Work required: What lines below contain the word "America"? Please pull each one out.
BEGIN Records for this task
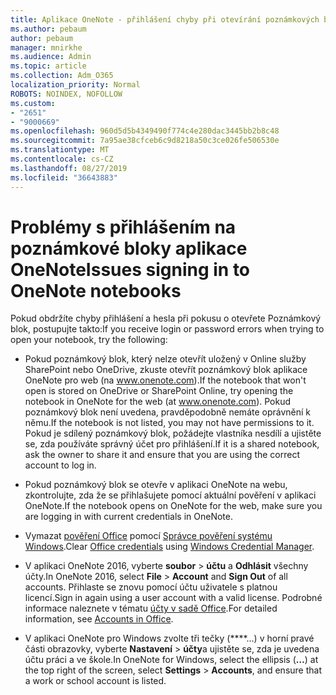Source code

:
 ```yaml
---
title: Aplikace OneNote - přihlášení chyby při otevírání poznámkových bloků
ms.author: pebaum
author: pebaum
manager: mnirkhe
ms.audience: Admin
ms.topic: article
ms.collection: Adm_O365
localization_priority: Normal
ROBOTS: NOINDEX, NOFOLLOW
ms.custom:
- "2651"
- "9000669"
ms.openlocfilehash: 960d5d5b4349490f774c4e280dac3445bb2b8c48
ms.sourcegitcommit: 7a95ae38cfceb6c9d8218a50c3ce026fe506530e
ms.translationtype: MT
ms.contentlocale: cs-CZ
ms.lasthandoff: 08/27/2019
ms.locfileid: "36643883"
---
```

# <a name="issues-signing-in-to-onenote-notebooks"></a><span data-ttu-id="088c2-102">Problémy s přihlášením na poznámkové bloky aplikace OneNote</span><span class="sxs-lookup"><span data-stu-id="088c2-102">Issues signing in to OneNote notebooks</span></span>

<span data-ttu-id="088c2-103">Pokud obdržíte chyby přihlášení a hesla při pokusu o otevřete Poznámkový blok, postupujte takto:</span><span class="sxs-lookup"><span data-stu-id="088c2-103">If you receive login or password errors when trying to open your notebook, try the following:</span></span>

- <span data-ttu-id="088c2-104">Pokud poznámkový blok, který nelze otevřít uložený v Online služby SharePoint nebo OneDrive, zkuste otevřít poznámkový blok aplikace OneNote pro web (na www.onenote.com).</span><span class="sxs-lookup"><span data-stu-id="088c2-104">If the notebook that won't open is stored on OneDrive or SharePoint Online, try opening the notebook in OneNote for the web (at www.onenote.com).</span></span> <span data-ttu-id="088c2-105">Pokud poznámkový blok není uvedena, pravděpodobně nemáte oprávnění k němu.</span><span class="sxs-lookup"><span data-stu-id="088c2-105">If the notebook is not listed, you may not have permissions to it.</span></span> <span data-ttu-id="088c2-106">Pokud je sdílený poznámkový blok, požádejte vlastníka nesdílí a ujistěte se, zda používáte správný účet pro přihlášení.</span><span class="sxs-lookup"><span data-stu-id="088c2-106">If it is a shared notebook, ask the owner to share it and ensure that you are using the correct account to log in.</span></span>

- <span data-ttu-id="088c2-107">Pokud poznámkový blok se otevře v aplikaci OneNote na webu, zkontrolujte, zda že se přihlašujete pomocí aktuální pověření v aplikaci OneNote.</span><span class="sxs-lookup"><span data-stu-id="088c2-107">If the notebook opens on OneNote for the web, make sure you are logging in with current credentials in OneNote.</span></span> 

- <span data-ttu-id="088c2-108">Vymazat [pověření Office](https://docs.microsoft.com/office/troubleshoot/error-messages/another-account-already-signed-in#step-3-clear-cached-credentials-on-the-computer) pomocí [Správce pověření systému Windows](https://support.microsoft.com/help/4026814/windows-accessing-credential-manager).</span><span class="sxs-lookup"><span data-stu-id="088c2-108">Clear [Office credentials](https://docs.microsoft.com/office/troubleshoot/error-messages/another-account-already-signed-in#step-3-clear-cached-credentials-on-the-computer) using [Windows Credential Manager](https://support.microsoft.com/help/4026814/windows-accessing-credential-manager).</span></span>

- <span data-ttu-id="088c2-109">V aplikaci OneNote 2016, vyberte **soubor** > **účtu** a **Odhlásit** všechny účty.</span><span class="sxs-lookup"><span data-stu-id="088c2-109">In OneNote 2016, select **File** > **Account** and **Sign Out** of all accounts.</span></span> <span data-ttu-id="088c2-110">Přihlaste se znovu pomocí účtu uživatele s platnou licencí.</span><span class="sxs-lookup"><span data-stu-id="088c2-110">Sign in again using a user account with a valid license.</span></span> <span data-ttu-id="088c2-111">Podrobné informace naleznete v tématu [účty v sadě Office](https://support.office.com/article/accounts-in-office-628ea040-f265-49de-b986-be09c3ebf8a9).</span><span class="sxs-lookup"><span data-stu-id="088c2-111">For detailed information, see [Accounts in Office](https://support.office.com/article/accounts-in-office-628ea040-f265-49de-b986-be09c3ebf8a9).</span></span>

- <span data-ttu-id="088c2-112">V aplikaci OneNote pro Windows zvolte tři tečky (\*\*\*\*...) v horní pravé části obrazovky, vyberte **Nastavení** > **účty**a ujistěte se, zda je uvedena účtu práci a ve škole.</span><span class="sxs-lookup"><span data-stu-id="088c2-112">In OneNote for Windows, select the ellipsis (**…**) at the top right of the screen, select **Settings** > **Accounts**, and ensure that a work or school account is listed.</span></span>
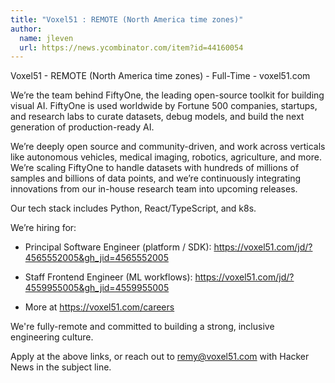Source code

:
 ```yaml
---
title: "Voxel51 : REMOTE (North America time zones)"
author:
  name: jleven
  url: https://news.ycombinator.com/item?id=44160054
---
```


<JobNavigation />

Voxel51 - REMOTE (North America time zones) - Full-Time - voxel51.com

We’re the team behind FiftyOne, the leading open-source toolkit for building visual AI. FiftyOne is used worldwide by Fortune 500 companies, startups, and research labs to curate datasets, debug models, and build the next generation of production-ready AI.

We’re deeply open source and community-driven, and work across verticals like autonomous vehicles, medical imaging, robotics, agriculture, and more. We’re scaling FiftyOne to handle datasets with hundreds of millions of samples and billions of data points, and we’re continuously integrating innovations from our in-house research team into upcoming releases.

Our tech stack includes Python, React&#x2F;TypeScript, and k8s.

We’re hiring for:

* Principal Software Engineer (platform &#x2F; SDK): <a href="https:&#x2F;&#x2F;voxel51.com&#x2F;jd&#x2F;?4565552005&amp;gh_jid=4565552005" rel="nofollow">https:&#x2F;&#x2F;voxel51.com&#x2F;jd&#x2F;?4565552005&amp;gh_jid=4565552005</a>

* Staff Frontend Engineer (ML workflows): <a href="https:&#x2F;&#x2F;voxel51.com&#x2F;jd&#x2F;?4559955005&amp;gh_jid=4559955005" rel="nofollow">https:&#x2F;&#x2F;voxel51.com&#x2F;jd&#x2F;?4559955005&amp;gh_jid=4559955005</a>

* More at <a href="https:&#x2F;&#x2F;voxel51.com&#x2F;careers" rel="nofollow">https:&#x2F;&#x2F;voxel51.com&#x2F;careers</a>

We&#x27;re fully-remote and committed to building a strong, inclusive engineering culture.

Apply at the above links, or reach out to remy@voxel51.com with Hacker News in the subject line.
<JobApplication />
END Records for this task
Answer below:
title: "Voxel51 : REMOTE (North America time zones)"
Voxel51 - REMOTE (North America time zones) - Full-Time - voxel51.com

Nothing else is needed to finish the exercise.